Denn wie ihre Kiewer Bekannten, die Teil der Protestbewegung auf dem Maidan waren, sieht auch Gluz die Zukunft der Ukraine alles andere als optimistisch: »Meine Freunde sagen, dass sie nicht an eine Umgestaltung glauben. Janukowitsch wurde von Julia Timoschenko abgelöst, aber das ist auch keine Lösung, denn sie alle haben zu dieser Katastrophe beigetragen.« Immerhin sei Antisemitismus für die Demonstranten in Kiew kein Thema gewesen, so Gluz’ Eindruck: »Im Gegenteil, man kämpfte auf dem Maidan gemeinsam für ein Ziel: Demokratie.«
Heimat Wie sehr sie sich mit der politischen Situation in der Ukraine beschäftigt, hat die Schülerin selbst überrascht. »Wie viele Juden mit Migrationshintergrund in Deutschland habe auch ich ein starkes Identifikationsproblem, was Nationalität und Heimat betrifft«, erklärt sie. »Letztlich bin ich ein Mensch ohne richtige Heimat.« Gleichwohl hofft Ilana, dass der Umsturz in der Ukraine das Land zum Positiven wandeln wird. »Trotz meiner Heimatlosigkeit ist die Ukraine neben Deutschland das Land, das für mich am ehesten Heimat ist.«
Mit einer Mischung aus Besorgnis und Interesse verfolgt Boris Turovskiy aus München die Situation in seinem Heimatland.
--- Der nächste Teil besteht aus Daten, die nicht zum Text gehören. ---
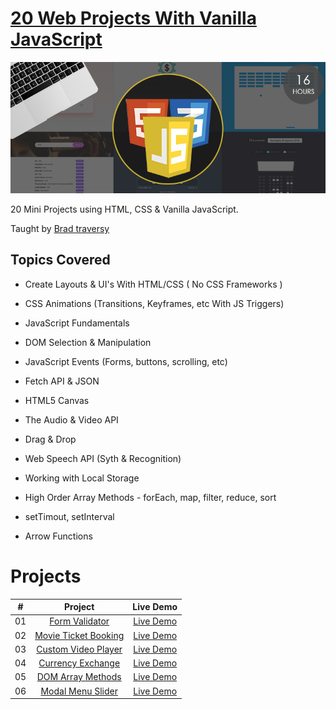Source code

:# [20 Web Projects With Vanilla JavaScript](https://www.udemy.com/course/web-projects-with-vanilla-javascript)

![cover](./assets/course-banner.png)

20 Mini Projects using HTML, CSS &amp; Vanilla JavaScript.

Taught by [Brad traversy](https://traversymedia.com)

## Topics Covered

- Create Layouts & UI's With HTML/CSS ( No CSS Frameworks )
- CSS Animations (Transitions, Keyframes, etc With JS Triggers)

- JavaScript Fundamentals

- DOM Selection & Manipulation

- JavaScript Events (Forms, buttons, scrolling, etc)

- Fetch API & JSON

- HTML5 Canvas

- The Audio & Video API

- Drag & Drop

- Web Speech API (Syth & Recognition)

- Working with Local Storage

- High Order Array Methods - forEach, map, filter, reduce, sort

- setTimout, setInterval

- Arrow Functions

# Projects

|  #  |                                                        Project                                                         |                                            Live Demo                                             |
| :-: | :--------------------------------------------------------------------------------------------------------------------: | :----------------------------------------------------------------------------------------------: |
| 01  |      [Form Validator](https://github.com/Sagyam/20-Web-Projects-With-Vanilla-JavaScript/tree/main/form-validator)      |   [Live Demo](https://sagyamthapa.me/20-Web-Projects-With-Vanilla-JavaScript/form-validator/)    |
| 02  | [Movie Ticket Booking](https://github.com/Sagyam/20-Web-Projects-With-Vanilla-JavaScript/tree/main/movie-seat-booking) | [Live Demo](https://sagyamthapa.me/20-Web-Projects-With-Vanilla-JavaScript/movie-seat-booking/)  |
| 03  | [Custom Video Player](https://github.com/Sagyam/20-Web-Projects-With-Vanilla-JavaScript/tree/main/custom-video-player) | [Live Demo](https://sagyamthapa.me/20-Web-Projects-With-Vanilla-JavaScript/custom-video-player/) |
| 04  |     [Currency Exchange](https://github.com/Sagyam/20-Web-Projects-With-Vanilla-JavaScript/tree/main/exchange-rate)     |    [Live Demo](https://sagyamthapa.me/20-Web-Projects-With-Vanilla-JavaScript/exchange-rate)     |
| 05  |   [DOM Array Methods](https://github.com/Sagyam/20-Web-Projects-With-Vanilla-JavaScript/tree/main/dom-array-methods)   |  [Live Demo](https://sagyamthapa.me/20-Web-Projects-With-Vanilla-JavaScript/dom-array-methods)   |
| 06  |   [Modal Menu Slider](https://github.com/Sagyam/20-Web-Projects-With-Vanilla-JavaScript/tree/main/modal-menu-slider)   |  [Live Demo](https://sagyamthapa.me/20-Web-Projects-With-Vanilla-JavaScript/modal-menu-slider)   |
Das Mitglied der Piratenpartei engagierte sich schon als Jugendlicher in Moskau politisch, nahm unter anderem an den Protesten gegen den Chodorkowski-Prozess teil. »Und ich war indirekt an der Gründung der russischen Piratenpartei beteiligt«, fügt der 27-Jährige nicht ohne Stolz hinzu.
aufmarsch Der Student und freiberufliche Übersetzer sieht in dem zunächst geplanten Verbot von Russisch als Amtssprache, das vergangene Woche nur durch ein Veto von Ukraines Interimspräsident Alexander Turtschinow verhindert wurde, einen Grund für die Verunsicherung der Krim-Bevölkerung. »Dass Putin darauf mit einem militärischen Aufmarsch reagiert hat, schürte wiederum Angst im Rest der Ukraine«, findet Turovskiy, der auch schon mehrere Jahre in Russland gelebt hat.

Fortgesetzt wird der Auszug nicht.